## Exercise brief
What you return must be the lines of the data that hold the word "https".

Items from a data source
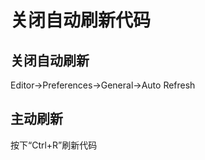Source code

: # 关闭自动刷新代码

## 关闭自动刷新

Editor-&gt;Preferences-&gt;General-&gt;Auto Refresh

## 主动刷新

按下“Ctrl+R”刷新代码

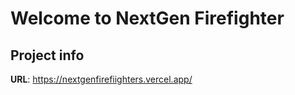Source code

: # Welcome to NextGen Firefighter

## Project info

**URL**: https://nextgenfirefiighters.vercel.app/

---

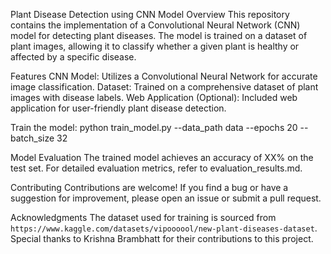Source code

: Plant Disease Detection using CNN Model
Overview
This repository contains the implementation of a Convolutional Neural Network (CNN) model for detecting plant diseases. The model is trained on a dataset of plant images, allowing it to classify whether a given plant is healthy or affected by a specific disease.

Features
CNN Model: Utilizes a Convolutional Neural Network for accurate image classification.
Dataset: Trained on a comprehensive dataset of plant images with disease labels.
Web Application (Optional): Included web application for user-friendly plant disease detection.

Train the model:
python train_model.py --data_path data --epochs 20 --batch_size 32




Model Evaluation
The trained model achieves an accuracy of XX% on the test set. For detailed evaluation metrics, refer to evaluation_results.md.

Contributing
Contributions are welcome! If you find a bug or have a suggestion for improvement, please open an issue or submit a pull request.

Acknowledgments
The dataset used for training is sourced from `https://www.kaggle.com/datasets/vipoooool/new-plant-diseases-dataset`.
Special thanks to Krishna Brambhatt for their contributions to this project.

## Output
**URL**: https://nextgenfirefiighters.vercel.app/
The dataset used for training is sourced from `https://www.kaggle.com/datasets/vipoooool/new-plant-diseases-dataset`.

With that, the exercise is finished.